We’re in a regulatory environment that has been neutralized, shaped largely by the organizations that would be regulated, and which, if it promotes transparency at all, does so grudgingly and with hurdles. Witness the open letter to Don Berwick, MD, CMS’ Administrator, by Bruce Boissonnault, the savvy, experienced CEO of the Niagara Quality Care Coalition in New York, decrying the tremendous barriers CMS has established that thwart organizations trying to access and analyze Medicare data.

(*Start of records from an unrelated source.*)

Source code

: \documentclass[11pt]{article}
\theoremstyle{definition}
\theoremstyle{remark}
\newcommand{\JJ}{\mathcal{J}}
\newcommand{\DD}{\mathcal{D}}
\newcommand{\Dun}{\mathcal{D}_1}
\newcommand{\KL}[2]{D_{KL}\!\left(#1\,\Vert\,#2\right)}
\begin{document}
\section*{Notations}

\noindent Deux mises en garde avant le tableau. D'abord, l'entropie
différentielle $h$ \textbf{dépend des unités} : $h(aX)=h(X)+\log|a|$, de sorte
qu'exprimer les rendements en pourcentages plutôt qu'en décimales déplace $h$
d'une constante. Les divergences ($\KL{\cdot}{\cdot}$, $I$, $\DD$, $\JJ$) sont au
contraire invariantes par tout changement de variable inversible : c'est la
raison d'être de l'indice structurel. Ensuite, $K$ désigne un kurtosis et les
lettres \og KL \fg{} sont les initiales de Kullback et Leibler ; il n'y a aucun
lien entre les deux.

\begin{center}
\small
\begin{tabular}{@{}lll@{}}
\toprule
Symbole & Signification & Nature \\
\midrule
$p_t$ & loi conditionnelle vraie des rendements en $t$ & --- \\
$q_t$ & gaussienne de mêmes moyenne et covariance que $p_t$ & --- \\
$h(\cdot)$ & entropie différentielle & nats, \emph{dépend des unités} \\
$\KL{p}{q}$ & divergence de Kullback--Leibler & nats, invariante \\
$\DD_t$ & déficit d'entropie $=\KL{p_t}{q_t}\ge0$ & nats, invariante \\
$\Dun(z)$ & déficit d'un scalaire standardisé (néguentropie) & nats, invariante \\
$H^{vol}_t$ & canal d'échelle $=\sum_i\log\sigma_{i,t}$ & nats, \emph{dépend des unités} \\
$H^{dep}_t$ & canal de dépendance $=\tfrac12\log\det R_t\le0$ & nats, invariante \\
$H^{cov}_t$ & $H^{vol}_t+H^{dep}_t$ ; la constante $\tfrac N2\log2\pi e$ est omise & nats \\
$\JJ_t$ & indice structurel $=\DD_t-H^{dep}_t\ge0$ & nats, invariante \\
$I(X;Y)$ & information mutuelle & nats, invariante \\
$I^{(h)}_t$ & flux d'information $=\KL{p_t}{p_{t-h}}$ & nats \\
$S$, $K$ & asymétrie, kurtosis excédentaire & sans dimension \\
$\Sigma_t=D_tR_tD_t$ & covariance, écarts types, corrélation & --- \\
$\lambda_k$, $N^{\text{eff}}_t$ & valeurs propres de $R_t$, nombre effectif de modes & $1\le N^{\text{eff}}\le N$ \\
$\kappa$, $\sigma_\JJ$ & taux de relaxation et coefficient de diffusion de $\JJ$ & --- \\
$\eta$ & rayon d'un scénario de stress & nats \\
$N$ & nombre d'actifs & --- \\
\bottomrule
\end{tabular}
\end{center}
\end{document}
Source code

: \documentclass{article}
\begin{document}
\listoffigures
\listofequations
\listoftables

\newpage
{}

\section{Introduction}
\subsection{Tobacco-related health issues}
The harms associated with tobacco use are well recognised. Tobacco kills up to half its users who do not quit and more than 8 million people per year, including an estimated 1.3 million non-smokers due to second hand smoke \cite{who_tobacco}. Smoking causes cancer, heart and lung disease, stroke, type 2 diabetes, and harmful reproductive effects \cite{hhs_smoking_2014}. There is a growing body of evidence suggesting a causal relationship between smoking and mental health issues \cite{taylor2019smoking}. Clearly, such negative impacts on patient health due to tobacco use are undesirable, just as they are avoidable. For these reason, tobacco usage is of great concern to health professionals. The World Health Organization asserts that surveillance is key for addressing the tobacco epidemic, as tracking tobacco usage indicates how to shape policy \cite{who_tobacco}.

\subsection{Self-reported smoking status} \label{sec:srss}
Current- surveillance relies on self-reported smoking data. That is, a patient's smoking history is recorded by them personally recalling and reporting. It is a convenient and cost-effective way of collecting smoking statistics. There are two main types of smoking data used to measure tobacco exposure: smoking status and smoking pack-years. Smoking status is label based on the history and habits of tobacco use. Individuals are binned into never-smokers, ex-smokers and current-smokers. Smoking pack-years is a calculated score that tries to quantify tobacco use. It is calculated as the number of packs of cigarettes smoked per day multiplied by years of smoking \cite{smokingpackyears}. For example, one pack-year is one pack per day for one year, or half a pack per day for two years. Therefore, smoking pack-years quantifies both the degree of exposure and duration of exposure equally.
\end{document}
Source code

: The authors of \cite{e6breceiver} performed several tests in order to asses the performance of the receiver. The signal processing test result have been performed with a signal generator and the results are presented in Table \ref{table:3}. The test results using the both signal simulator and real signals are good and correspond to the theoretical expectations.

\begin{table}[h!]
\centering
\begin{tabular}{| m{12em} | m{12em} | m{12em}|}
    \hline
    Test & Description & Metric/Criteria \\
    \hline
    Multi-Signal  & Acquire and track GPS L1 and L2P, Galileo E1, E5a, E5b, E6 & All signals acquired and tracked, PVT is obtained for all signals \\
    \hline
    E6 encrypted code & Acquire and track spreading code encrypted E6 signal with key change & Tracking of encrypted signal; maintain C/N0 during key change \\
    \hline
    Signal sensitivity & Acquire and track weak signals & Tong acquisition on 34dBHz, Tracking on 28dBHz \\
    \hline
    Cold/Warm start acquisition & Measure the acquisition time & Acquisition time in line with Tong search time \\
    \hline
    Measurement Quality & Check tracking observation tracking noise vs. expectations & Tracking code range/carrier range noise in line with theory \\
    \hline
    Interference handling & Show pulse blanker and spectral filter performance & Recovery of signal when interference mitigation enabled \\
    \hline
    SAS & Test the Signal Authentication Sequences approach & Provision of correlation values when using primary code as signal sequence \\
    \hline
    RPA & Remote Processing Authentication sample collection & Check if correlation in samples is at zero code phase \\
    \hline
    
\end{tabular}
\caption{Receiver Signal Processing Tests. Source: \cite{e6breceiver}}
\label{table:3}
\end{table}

Meanwhile, legacy health care organizations that work to maintain artificially high cost through protectionist maneuvers are really creating market vacuums that, in economically stressed times like the present, are highly susceptible to attack. We see this in the efforts of the health care data firms, and in my own onsite clinic/medical management sector, where we’re driving down cost significantly at the expense of the status quo. In the absence of public policy that is in the common interest, the market may not be as capable as we’d like, but it can sometimes be effective.

In other words, change is inevitable here, and soon.